December 12th, 2017
(written by lawrence krubner, however indented passages are often quotes). You can contact lawrence at: firstname.lastname@example.org
“In December 2012, MoonEx acquired one of the other Google Lunar X-Prize teams, Rocket City Space Pioneers, from Dynetics for an undisclosed sum. The new agreement makes Tim Pickens, the former lead of the RCSP team, the Chief Propulsion Engineer for MoonEx.”
Proper nouns which NLP can discover:
3.) Rocket City Space Pioneers
5.) Tim Pickens
7.) Chief Propulsion Engineer
Suppose I were to ask you, “Which of these nouns are the company that was acquired?”
You would probably answer #3, which is Rocket City Space Pioneers.
This is an easy question for humans, but not so easy for computers. Even with recent advances in Natural Language Processing (NLP), paragraphs with a lot of nouns that refer to each other is still a very tricky problem to resolve.
There will always be a need for some human intervention with NLP. Accuracy might reach 95% or 96% or 97% but there will always be some errors, and dealing with those errors needs to be done in a productive way. Even if the (unlikely) day comes where NLP models are 100% accurate, there will still be the need to develop a training set, and that part always needs to be done by humans. It is tedious, it is slow, and it is unproductive. It is also increasingly important. Therefore, this is a big opportunity.
What can be automated regarding the paragraph about MoonEx? The detection of Proper Nouns. They can be pulled out and put into a form and presented to a human, who then only needs to click on #3 (assuming you are building a model that is looking to find companies that have been acquired). Such an interface would automate the construction of training data.
More broadly, there will always need to be interaction between humans and NLP scripts, and automating the interface will bring important productivity gains to an increasingly important task.
I have seen talented people waste many weeks copying-and-pasting text into spreadsheets that are then used as the starting point as training data to train NLP models. Anything that makes the process easier is a big win for the company, and if the task can be structured such that less-skilled people can do it, then the productivity gains become huge.
Because of its innovative interface, Slack took over the market for corporate chat. Likewise, the right interface for training and resolving NLP data can transform this work, from a task that is tiresome and expensive and bespoke, into something that is streamlined and inexpensive and ubiquitous.
I see the basis of a startup.
The above is the summary of my idea.
You can stop reading now.
For those interested, below is a much longer argument for the same idea.
For many years I’ve worked with startups involved in data mining, so I’ve gotten to know how the current crop of these firms operates.
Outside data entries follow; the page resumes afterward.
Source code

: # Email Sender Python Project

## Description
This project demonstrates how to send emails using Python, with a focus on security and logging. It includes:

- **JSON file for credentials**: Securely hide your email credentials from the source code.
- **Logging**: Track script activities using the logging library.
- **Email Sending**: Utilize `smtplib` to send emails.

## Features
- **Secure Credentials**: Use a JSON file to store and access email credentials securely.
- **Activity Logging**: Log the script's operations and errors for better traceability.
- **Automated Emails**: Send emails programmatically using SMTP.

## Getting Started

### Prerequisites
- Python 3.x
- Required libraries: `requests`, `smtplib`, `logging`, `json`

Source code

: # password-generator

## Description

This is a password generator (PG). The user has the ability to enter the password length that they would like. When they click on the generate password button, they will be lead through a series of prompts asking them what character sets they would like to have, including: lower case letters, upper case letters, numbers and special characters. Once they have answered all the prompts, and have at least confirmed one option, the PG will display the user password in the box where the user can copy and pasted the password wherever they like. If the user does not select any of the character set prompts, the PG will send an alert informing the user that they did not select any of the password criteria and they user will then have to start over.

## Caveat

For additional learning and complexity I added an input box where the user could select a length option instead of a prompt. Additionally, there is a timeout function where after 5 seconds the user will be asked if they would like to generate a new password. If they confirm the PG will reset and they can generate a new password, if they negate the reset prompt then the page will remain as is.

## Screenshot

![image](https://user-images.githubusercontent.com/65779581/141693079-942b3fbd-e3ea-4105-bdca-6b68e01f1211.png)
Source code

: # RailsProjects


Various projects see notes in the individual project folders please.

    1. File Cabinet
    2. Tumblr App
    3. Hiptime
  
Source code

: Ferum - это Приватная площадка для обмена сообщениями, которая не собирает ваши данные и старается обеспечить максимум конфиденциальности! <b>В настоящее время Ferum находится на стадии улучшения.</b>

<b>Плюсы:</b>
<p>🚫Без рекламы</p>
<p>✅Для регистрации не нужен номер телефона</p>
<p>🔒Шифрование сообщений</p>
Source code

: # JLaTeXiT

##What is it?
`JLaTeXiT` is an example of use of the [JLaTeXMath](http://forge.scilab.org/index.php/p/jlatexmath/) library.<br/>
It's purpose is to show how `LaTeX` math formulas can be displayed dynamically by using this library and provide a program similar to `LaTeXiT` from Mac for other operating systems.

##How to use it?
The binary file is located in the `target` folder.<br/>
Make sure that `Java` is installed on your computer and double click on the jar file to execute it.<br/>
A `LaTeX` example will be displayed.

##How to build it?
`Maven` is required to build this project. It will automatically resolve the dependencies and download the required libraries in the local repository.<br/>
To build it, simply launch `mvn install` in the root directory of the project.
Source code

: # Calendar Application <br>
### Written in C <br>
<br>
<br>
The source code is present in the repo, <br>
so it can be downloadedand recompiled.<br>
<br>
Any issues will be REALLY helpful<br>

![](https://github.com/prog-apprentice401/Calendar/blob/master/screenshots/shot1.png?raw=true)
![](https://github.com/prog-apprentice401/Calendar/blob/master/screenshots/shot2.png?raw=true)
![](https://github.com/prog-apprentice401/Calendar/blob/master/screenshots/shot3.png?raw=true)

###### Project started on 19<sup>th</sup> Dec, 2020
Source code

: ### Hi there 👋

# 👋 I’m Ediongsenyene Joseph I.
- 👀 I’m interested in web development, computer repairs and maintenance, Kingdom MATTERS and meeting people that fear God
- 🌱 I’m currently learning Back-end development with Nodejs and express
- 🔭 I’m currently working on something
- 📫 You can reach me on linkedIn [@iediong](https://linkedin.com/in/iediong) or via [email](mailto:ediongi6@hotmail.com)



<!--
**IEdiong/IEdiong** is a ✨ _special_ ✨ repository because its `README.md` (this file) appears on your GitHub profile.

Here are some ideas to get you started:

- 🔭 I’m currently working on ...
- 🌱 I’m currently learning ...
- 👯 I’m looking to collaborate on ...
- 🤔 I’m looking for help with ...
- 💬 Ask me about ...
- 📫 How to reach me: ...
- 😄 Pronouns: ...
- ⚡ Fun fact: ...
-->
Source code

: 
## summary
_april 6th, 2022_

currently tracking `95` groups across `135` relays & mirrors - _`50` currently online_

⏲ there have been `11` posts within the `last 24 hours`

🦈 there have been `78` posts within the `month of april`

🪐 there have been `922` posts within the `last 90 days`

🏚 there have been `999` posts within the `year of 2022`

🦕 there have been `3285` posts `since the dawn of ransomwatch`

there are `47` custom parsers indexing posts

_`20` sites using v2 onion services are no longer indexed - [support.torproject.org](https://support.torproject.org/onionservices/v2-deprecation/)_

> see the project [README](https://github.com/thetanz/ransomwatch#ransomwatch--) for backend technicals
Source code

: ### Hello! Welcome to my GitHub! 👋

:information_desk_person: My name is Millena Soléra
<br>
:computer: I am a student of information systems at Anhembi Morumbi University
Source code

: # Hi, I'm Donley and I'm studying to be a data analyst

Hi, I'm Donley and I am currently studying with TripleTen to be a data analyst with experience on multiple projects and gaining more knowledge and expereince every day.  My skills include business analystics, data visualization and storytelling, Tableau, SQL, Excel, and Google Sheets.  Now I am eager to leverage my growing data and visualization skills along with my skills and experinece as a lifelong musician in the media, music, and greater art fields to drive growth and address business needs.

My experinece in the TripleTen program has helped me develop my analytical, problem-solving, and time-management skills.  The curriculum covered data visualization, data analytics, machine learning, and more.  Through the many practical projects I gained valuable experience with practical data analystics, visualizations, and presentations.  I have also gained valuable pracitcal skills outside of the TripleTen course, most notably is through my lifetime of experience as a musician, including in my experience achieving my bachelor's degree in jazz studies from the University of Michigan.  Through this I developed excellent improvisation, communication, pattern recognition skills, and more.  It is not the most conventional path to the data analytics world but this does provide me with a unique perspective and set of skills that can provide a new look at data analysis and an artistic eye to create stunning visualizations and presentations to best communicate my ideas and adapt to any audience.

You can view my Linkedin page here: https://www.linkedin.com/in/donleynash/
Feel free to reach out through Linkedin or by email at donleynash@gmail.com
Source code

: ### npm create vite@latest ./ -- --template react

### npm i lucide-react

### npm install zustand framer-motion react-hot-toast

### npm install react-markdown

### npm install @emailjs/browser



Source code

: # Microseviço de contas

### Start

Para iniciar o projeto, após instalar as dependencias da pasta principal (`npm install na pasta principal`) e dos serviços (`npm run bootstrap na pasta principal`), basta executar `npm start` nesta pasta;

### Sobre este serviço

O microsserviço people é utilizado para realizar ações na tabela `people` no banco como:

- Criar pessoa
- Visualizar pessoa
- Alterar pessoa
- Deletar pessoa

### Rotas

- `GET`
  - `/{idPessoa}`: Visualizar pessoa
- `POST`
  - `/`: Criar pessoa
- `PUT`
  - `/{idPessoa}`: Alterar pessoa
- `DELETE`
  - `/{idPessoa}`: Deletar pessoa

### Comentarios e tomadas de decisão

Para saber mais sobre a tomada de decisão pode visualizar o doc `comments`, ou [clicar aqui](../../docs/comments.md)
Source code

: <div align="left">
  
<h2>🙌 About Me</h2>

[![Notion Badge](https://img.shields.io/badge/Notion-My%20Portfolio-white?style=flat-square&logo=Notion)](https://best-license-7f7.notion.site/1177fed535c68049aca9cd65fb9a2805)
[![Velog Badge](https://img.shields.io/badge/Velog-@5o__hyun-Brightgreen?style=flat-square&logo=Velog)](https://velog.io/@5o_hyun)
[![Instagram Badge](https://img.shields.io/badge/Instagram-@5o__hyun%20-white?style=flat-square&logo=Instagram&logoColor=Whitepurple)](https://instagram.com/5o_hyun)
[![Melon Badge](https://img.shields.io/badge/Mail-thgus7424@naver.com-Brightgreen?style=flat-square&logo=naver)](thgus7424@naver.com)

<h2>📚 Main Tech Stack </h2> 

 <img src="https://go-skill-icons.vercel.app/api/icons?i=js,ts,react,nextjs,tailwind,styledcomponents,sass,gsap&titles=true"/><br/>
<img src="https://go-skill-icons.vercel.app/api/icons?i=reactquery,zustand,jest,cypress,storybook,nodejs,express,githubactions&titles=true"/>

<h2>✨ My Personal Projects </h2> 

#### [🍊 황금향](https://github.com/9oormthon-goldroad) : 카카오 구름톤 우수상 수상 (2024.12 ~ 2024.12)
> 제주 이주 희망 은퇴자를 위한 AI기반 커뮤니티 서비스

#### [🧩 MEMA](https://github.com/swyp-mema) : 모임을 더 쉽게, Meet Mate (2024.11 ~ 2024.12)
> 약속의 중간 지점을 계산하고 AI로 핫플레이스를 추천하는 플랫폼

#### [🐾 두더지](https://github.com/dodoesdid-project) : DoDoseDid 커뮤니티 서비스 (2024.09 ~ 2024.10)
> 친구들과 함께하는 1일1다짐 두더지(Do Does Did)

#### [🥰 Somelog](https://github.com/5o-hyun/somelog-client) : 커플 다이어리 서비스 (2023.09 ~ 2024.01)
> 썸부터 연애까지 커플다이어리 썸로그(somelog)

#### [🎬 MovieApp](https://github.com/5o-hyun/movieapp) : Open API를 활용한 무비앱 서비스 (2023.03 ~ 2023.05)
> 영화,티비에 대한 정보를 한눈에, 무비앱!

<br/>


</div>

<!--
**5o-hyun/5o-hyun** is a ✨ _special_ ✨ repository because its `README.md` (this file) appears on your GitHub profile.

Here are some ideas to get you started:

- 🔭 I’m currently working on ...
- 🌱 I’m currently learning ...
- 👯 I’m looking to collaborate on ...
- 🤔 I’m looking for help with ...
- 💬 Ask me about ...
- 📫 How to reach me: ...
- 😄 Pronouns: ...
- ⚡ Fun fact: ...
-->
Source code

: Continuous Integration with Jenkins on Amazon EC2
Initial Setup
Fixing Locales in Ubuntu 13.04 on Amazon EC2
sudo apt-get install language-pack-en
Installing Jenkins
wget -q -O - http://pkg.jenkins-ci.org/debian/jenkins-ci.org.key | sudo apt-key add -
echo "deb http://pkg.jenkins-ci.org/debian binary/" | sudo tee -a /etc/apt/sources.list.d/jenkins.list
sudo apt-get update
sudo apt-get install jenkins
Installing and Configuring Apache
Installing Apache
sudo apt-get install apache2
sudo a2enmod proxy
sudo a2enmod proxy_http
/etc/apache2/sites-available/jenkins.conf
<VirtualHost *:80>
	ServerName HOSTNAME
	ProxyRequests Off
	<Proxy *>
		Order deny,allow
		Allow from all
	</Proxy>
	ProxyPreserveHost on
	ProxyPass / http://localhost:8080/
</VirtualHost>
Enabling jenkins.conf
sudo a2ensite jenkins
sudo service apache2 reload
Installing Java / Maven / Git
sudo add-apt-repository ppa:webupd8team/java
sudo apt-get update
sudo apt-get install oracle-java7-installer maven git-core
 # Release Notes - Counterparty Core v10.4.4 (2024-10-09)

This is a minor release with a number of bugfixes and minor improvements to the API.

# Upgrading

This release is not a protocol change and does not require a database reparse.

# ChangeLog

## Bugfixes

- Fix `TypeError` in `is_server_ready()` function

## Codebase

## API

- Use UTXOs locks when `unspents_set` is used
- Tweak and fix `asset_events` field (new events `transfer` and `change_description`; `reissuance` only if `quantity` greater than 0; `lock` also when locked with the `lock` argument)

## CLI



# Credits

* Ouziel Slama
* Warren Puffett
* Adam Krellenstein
The companies that I’ve worked with rely on Machine Learning (ML) and Natural Language Processing (NLP).
There is no ML/NLP process that delivers the right results 100% of the time, so most companies find they need some human review of the results of the ML/NLP software. The human review requires two levels of skill:
1. people without skill, found via a service such as Mechanical Turk
2. people with skill, most often staff that the company has hired and trained
For the sake of productivity, as much as possible you want to rely on software rather than humans, and when you must use humans, you want to rely on cheap, unskilled labor, rather than expensive, trained workers.
There is a great deal of redundancy in the current efforts to find the right balance of ML/NLP and humans. Each company stumbles through a painful process of trying to figure out where it should use humans to patch the failures of its ML/NLP techniques.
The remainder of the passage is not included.